I assume you are joking.--Literaturegeek | T@1k? 13:48, 12 July 2008 (UTC)[reply]

No, I am serious, for the reasons above. 70.137.181.232 (talk) 14:38, 12 July 2008 (UTC)[reply]

Anon you need to provide references saying that injection of benzos no longer happens. You need to offer citations and not your original research and original opinions.--Literaturegeek | T@1k? 14:42, 12 July 2008 (UTC)[reply]

Wrong. Not I need references to prove that it doesn't happen any more. But I can simply not extrapolate references into the future after their date if they describe time variable data and facts. Obviously abuse statistics are time variable, as are other time statistics. We can only state what the reference says, at that time. This is not original research, but the rule of citations. If the ref says, 1990-1992, it is that. Not 1992-2008. I want to know when, where, who, by what data. And then we state that exactly.

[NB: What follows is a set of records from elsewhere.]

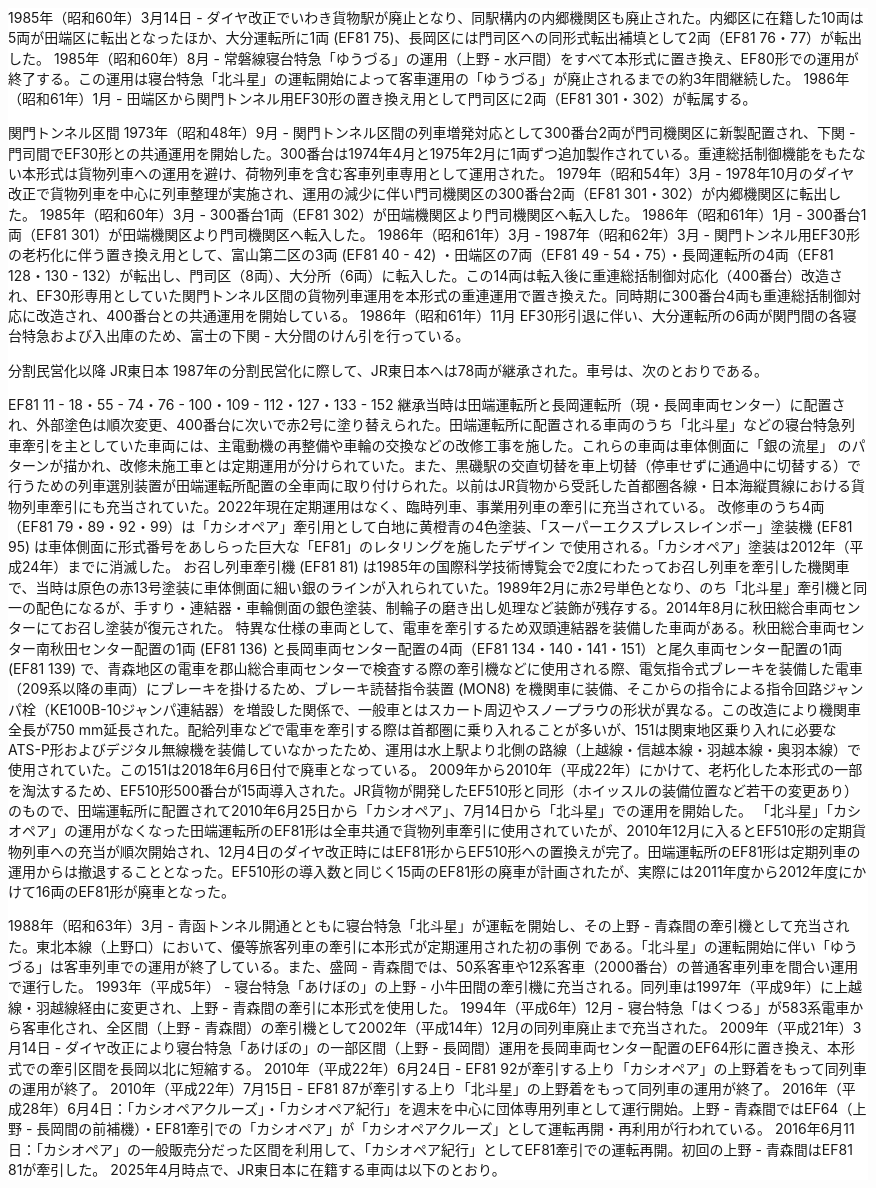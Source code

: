 1985年（昭和60年）3月14日 - ダイヤ改正でいわき貨物駅が廃止となり、同駅構内の内郷機関区も廃止された。内郷区に在籍した10両は5両が田端区に転出となったほか、大分運転所に1両 (EF81 75)、長岡区には門司区への同形式転出補填として2両（EF81 76・77）が転出した。
1985年（昭和60年）8月 - 常磐線寝台特急「ゆうづる」の運用（上野 - 水戸間）をすべて本形式に置き換え、EF80形での運用が終了する。この運用は寝台特急「北斗星」の運転開始によって客車運用の「ゆうづる」が廃止されるまでの約3年間継続した。
1986年（昭和61年）1月 - 田端区から関門トンネル用EF30形の置き換え用として門司区に2両（EF81 301・302）が転属する。

関門トンネル区間
1973年（昭和48年）9月 - 関門トンネル区間の列車増発対応として300番台2両が門司機関区に新製配置され、下関 - 門司間でEF30形との共通運用を開始した。300番台は1974年4月と1975年2月に1両ずつ追加製作されている。重連総括制御機能をもたない本形式は貨物列車への運用を避け、荷物列車を含む客車列車専用として運用された。
1979年（昭和54年）3月 - 1978年10月のダイヤ改正で貨物列車を中心に列車整理が実施され、運用の減少に伴い門司機関区の300番台2両（EF81 301・302）が内郷機関区に転出した。
1985年（昭和60年）3月 - 300番台1両（EF81 302）が田端機関区より門司機関区へ転入した。
1986年（昭和61年）1月 - 300番台1両（EF81 301）が田端機関区より門司機関区へ転入した。
1986年（昭和61年）3月 - 1987年（昭和62年）3月 - 関門トンネル用EF30形の老朽化に伴う置き換え用として、富山第二区の3両 (EF81 40 - 42) ・田端区の7両（EF81 49 - 54・75）・長岡運転所の4両（EF81 128・130 - 132）が転出し、門司区（8両）、大分所（6両）に転入した。この14両は転入後に重連総括制御対応化（400番台）改造され、EF30形専用としていた関門トンネル区間の貨物列車運用を本形式の重連運用で置き換えた。同時期に300番台4両も重連総括制御対応に改造され、400番台との共通運用を開始している。
1986年（昭和61年）11月 EF30形引退に伴い、大分運転所の6両が関門間の各寝台特急および入出庫のため、富士の下関 - 大分間のけん引を行っている。

分割民営化以降
JR東日本
1987年の分割民営化に際して、JR東日本へは78両が継承された。車号は、次のとおりである。

EF81 11 - 18・55 - 74・76 - 100・109 - 112・127・133 - 152
継承当時は田端運転所と長岡運転所（現・長岡車両センター）に配置され、外部塗色は順次変更、400番台に次いで赤2号に塗り替えられた。田端運転所に配置される車両のうち「北斗星」などの寝台特急列車牽引を主としていた車両には、主電動機の再整備や車輪の交換などの改修工事を施した。これらの車両は車体側面に「銀の流星」 のパターンが描かれ、改修未施工車とは定期運用が分けられていた。また、黒磯駅の交直切替を車上切替（停車せずに通過中に切替する）で行うための列車選別装置が田端運転所配置の全車両に取り付けられた。以前はJR貨物から受託した首都圏各線・日本海縦貫線における貨物列車牽引にも充当されていた。2022年現在定期運用はなく、臨時列車、事業用列車の牽引に充当されている。
改修車のうち4両（EF81 79・89・92・99）は「カシオペア」牽引用として白地に黄橙青の4色塗装、「スーパーエクスプレスレインボー」塗装機 (EF81 95) は車体側面に形式番号をあしらった巨大な「EF81」のレタリングを施したデザイン で使用される。「カシオペア」塗装は2012年（平成24年）までに消滅した。
お召し列車牽引機 (EF81 81) は1985年の国際科学技術博覧会で2度にわたってお召し列車を牽引した機関車で、当時は原色の赤13号塗装に車体側面に細い銀のラインが入れられていた。1989年2月に赤2号単色となり、のち「北斗星」牽引機と同一の配色になるが、手すり・連結器・車輪側面の銀色塗装、制輪子の磨き出し処理など装飾が残存する。2014年8月に秋田総合車両センターにてお召し塗装が復元された。
特異な仕様の車両として、電車を牽引するため双頭連結器を装備した車両がある。秋田総合車両センター南秋田センター配置の1両 (EF81 136) と長岡車両センター配置の4両（EF81 134・140・141・151）と尾久車両センター配置の1両 (EF81 139)  で、青森地区の電車を郡山総合車両センターで検査する際の牽引機などに使用される際、電気指令式ブレーキを装備した電車（209系以降の車両）にブレーキを掛けるため、ブレーキ読替指令装置 (MON8) を機関車に装備、そこからの指令による指令回路ジャンパ栓（KE100B-10ジャンパ連結器）を増設した関係で、一般車とはスカート周辺やスノープラウの形状が異なる。この改造により機関車全長が750 mm延長された。配給列車などで電車を牽引する際は首都圏に乗り入れることが多いが、151は関東地区乗り入れに必要なATS-P形およびデジタル無線機を装備していなかったため、運用は水上駅より北側の路線（上越線・信越本線・羽越本線・奥羽本線）で使用されていた。この151は2018年6月6日付で廃車となっている。
2009年から2010年（平成22年）にかけて、老朽化した本形式の一部を淘汰するため、EF510形500番台が15両導入された。JR貨物が開発したEF510形と同形（ホイッスルの装備位置など若干の変更あり）のもので、田端運転所に配置されて2010年6月25日から「カシオペア」、7月14日から「北斗星」での運用を開始した。
「北斗星」「カシオペア」の運用がなくなった田端運転所のEF81形は全車共通で貨物列車牽引に使用されていたが、2010年12月に入るとEF510形の定期貨物列車への充当が順次開始され、12月4日のダイヤ改正時にはEF81形からEF510形への置換えが完了。田端運転所のEF81形は定期列車の運用からは撤退することとなった。EF510形の導入数と同じく15両のEF81形の廃車が計画されたが、実際には2011年度から2012年度にかけて16両のEF81形が廃車となった。

1988年（昭和63年）3月 - 青函トンネル開通とともに寝台特急「北斗星」が運転を開始し、その上野 - 青森間の牽引機として充当された。東北本線（上野口）において、優等旅客列車の牽引に本形式が定期運用された初の事例 である。「北斗星」の運転開始に伴い「ゆうづる」は客車列車での運用が終了している。また、盛岡 - 青森間では、50系客車や12系客車（2000番台）の普通客車列車を間合い運用で運行した。
1993年（平成5年） - 寝台特急「あけぼの」の上野 - 小牛田間の牽引機に充当される。同列車は1997年（平成9年）に上越線・羽越線経由に変更され、上野 - 青森間の牽引に本形式を使用した。
1994年（平成6年）12月 - 寝台特急「はくつる」が583系電車から客車化され、全区間（上野 - 青森間）の牽引機として2002年（平成14年）12月の同列車廃止まで充当された。
2009年（平成21年）3月14日 - ダイヤ改正により寝台特急「あけぼの」の一部区間（上野 - 長岡間）運用を長岡車両センター配置のEF64形に置き換え、本形式での牽引区間を長岡以北に短縮する。
2010年（平成22年）6月24日 - EF81 92が牽引する上り「カシオペア」の上野着をもって同列車の運用が終了。
2010年（平成22年）7月15日 - EF81 87が牽引する上り「北斗星」の上野着をもって同列車の運用が終了。
2016年（平成28年）6月4日：「カシオペアクルーズ」・「カシオペア紀行」を週末を中心に団体専用列車として運行開始。上野 - 青森間ではEF64（上野 - 長岡間の前補機）・EF81牽引での「カシオペア」が「カシオペアクルーズ」として運転再開・再利用が行われている。
2016年6月11日：「カシオペア」の一般販売分だった区間を利用して、「カシオペア紀行」としてEF81牽引での運転再開。初回の上野 - 青森間はEF81 81が牽引した。
2025年4月時点で、JR東日本に在籍する車両は以下のとおり。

And a ref from 1987 is not good to state facts after that date, if we look at statistics. The whole article suffers from that, and we will fix that. 70.137.181.232 (talk) 15:01, 12 July 2008 (UTC)[reply]

I support you writing the dates which you have done of when the findings were found. Are you arguing that the entire citation should be deleted though?--Literaturegeek | T@1k? 17:26, 12 July 2008 (UTC)[reply]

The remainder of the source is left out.